Novell readies revamped NetWare

The company looks to regain ground lost to Microsoft by releasing a new version of its OS with features that simplify network administration and streamline network access.

Networking software company Novell has filled in the picture of its revamped NetWare, painting the operating system as an alternative to Microsoft's forthcoming Windows Server 2003.

By midyear, Novell said, it will ship NetWare 6.5, code-named Nakoma, a new release of the software with features that simplify network administration and streamline network access.

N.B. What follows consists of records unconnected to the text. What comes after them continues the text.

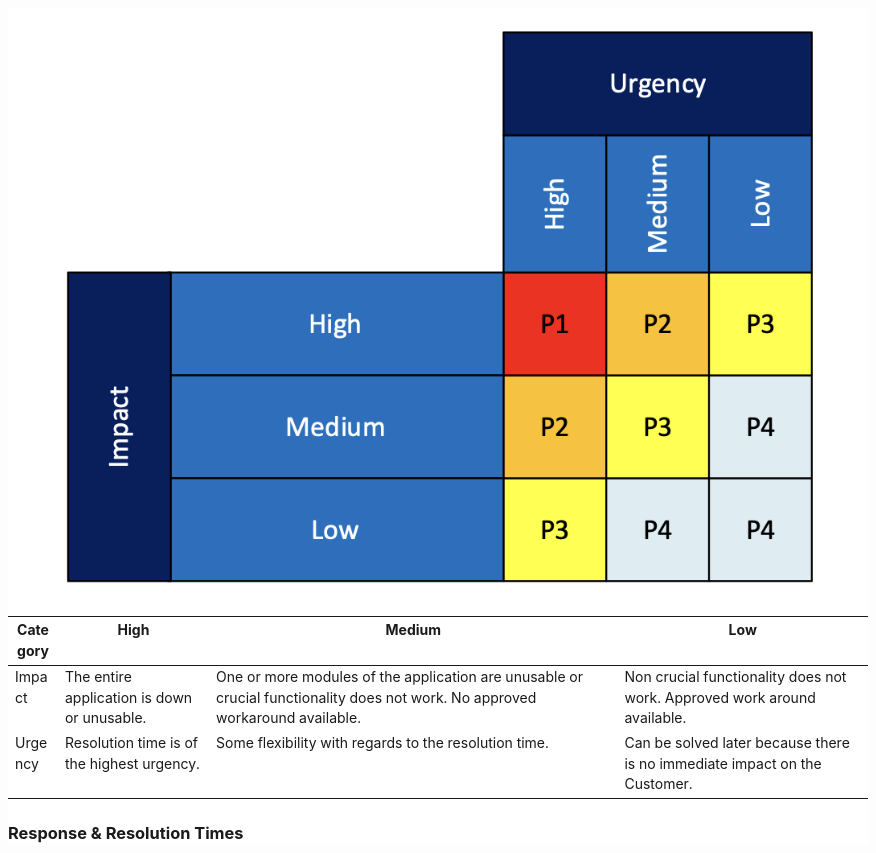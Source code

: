 <figure><img src="../.gitbook/assets/image (1) (1) (1) (1) (1) (1) (1).png" alt=""><figcaption></figcaption></figure>

| Category | High                                        | Medium                                                                                                                        | Low                                                                       |
| -------- | ------------------------------------------- | ----------------------------------------------------------------------------------------------------------------------------- | ------------------------------------------------------------------------- |
| Impact   | The entire application is down or unusable. | One or more modules of the application are unusable or crucial functionality does not work. No approved workaround available. | Non crucial functionality does not work. Approved work around available.  |
| Urgency  | Resolution time is of the highest urgency.  | Some flexibility with regards to the resolution time.                                                                         | Can be solved later because there is no immediate impact on the Customer. |

### Response & Resolution Times <a href="#toc195621162" id="toc195621162"></a>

The company is also targeting improved storage administration and better interoperability with Web services in the new version, the company said this week.

After leading the market for network operating systems during the 1980s and early 1990s, Novell lost ground to Microsoft and its Windows operating system. Windows accounted for 49 percent of new server operating-system licenses shipped in 2001, up from 42 percent a year earlier. Meanwhile, NetWare slipped three points to 12 percent in the same time period, according to a survey by market researcher IDC.

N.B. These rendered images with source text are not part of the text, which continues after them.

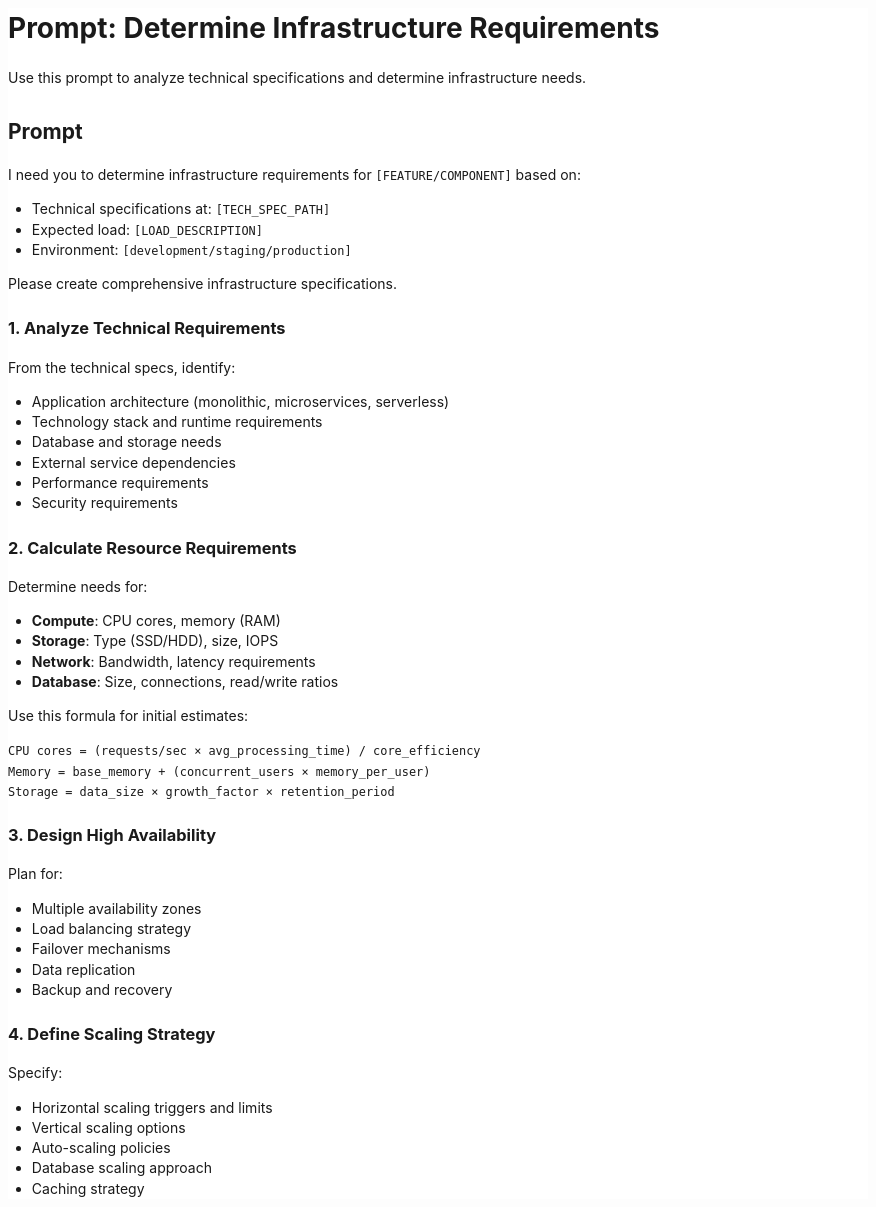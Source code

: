 # Prompt: Determine Infrastructure Requirements

Use this prompt to analyze technical specifications and determine infrastructure needs.

## Prompt

I need you to determine infrastructure requirements for `[FEATURE/COMPONENT]` based on:
- Technical specifications at: `[TECH_SPEC_PATH]`
- Expected load: `[LOAD_DESCRIPTION]`
- Environment: `[development/staging/production]`

Please create comprehensive infrastructure specifications.

### 1. Analyze Technical Requirements
From the technical specs, identify:
- Application architecture (monolithic, microservices, serverless)
- Technology stack and runtime requirements
- Database and storage needs
- External service dependencies
- Performance requirements
- Security requirements

### 2. Calculate Resource Requirements
Determine needs for:
- **Compute**: CPU cores, memory (RAM)
- **Storage**: Type (SSD/HDD), size, IOPS
- **Network**: Bandwidth, latency requirements
- **Database**: Size, connections, read/write ratios

Use this formula for initial estimates:
```
CPU cores = (requests/sec × avg_processing_time) / core_efficiency
Memory = base_memory + (concurrent_users × memory_per_user)
Storage = data_size × growth_factor × retention_period
```

### 3. Design High Availability
Plan for:
- Multiple availability zones
- Load balancing strategy
- Failover mechanisms
- Data replication
- Backup and recovery

### 4. Define Scaling Strategy
Specify:
- Horizontal scaling triggers and limits
- Vertical scaling options
- Auto-scaling policies
- Database scaling approach
- Caching strategy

Now Novell is counting on a revamped product strategy to help retain existing customers and win new ones.

In addition to competing with Microsoft, which is set to ship its oft-delayed Windows Server 2003 in April, Novell also contends with Unix vendors such as Sun Microsystems and Linux supporters such as IBM.

NetWare 6.5 introduces a "virtual office" feature that is designed to let workers log in from any Internet-ready PC and get access to e-mail systems, network files or other business applications. Added collaboration capabilities should allow workers to set up shared folders on the network, without the help of a network administrator.

For the network administrator--Novell's traditional customer base--the company has added tools to better manage storage devices and to cut bandwidth costs for remote offices.

NetWare 6.5 will have a visual application for consolidating data and files onto fewer storage devices, particularly onto storage area networks, according to Novell executives. The same tool can be used to establish backup versions of corporate data in case of disaster.

For companies looking to reduce the number of dedicated network connections to remote branch offices, Novell has built a server that establishes a cache, or replica, of files used by branch office workers. With a local cache server, workers can still access networked files. But companies can replace more expensive leased network lines with the Internet, for communication with the central office.

The Nakoma release incorporates software from Novell's purchase of application server company Silverstream last year. The addition of Java and Web services software from Silverstream into NetWare should allow corporate developers and administrators to better integrate NetWare with other operating systems and applications, company executives said.

Novell will also extend its embrace of open-source programs. With NetWare 6.5, the company has further tied the Apache and Tomcat Web servers, and the MySQL database into Novell's network management scheme.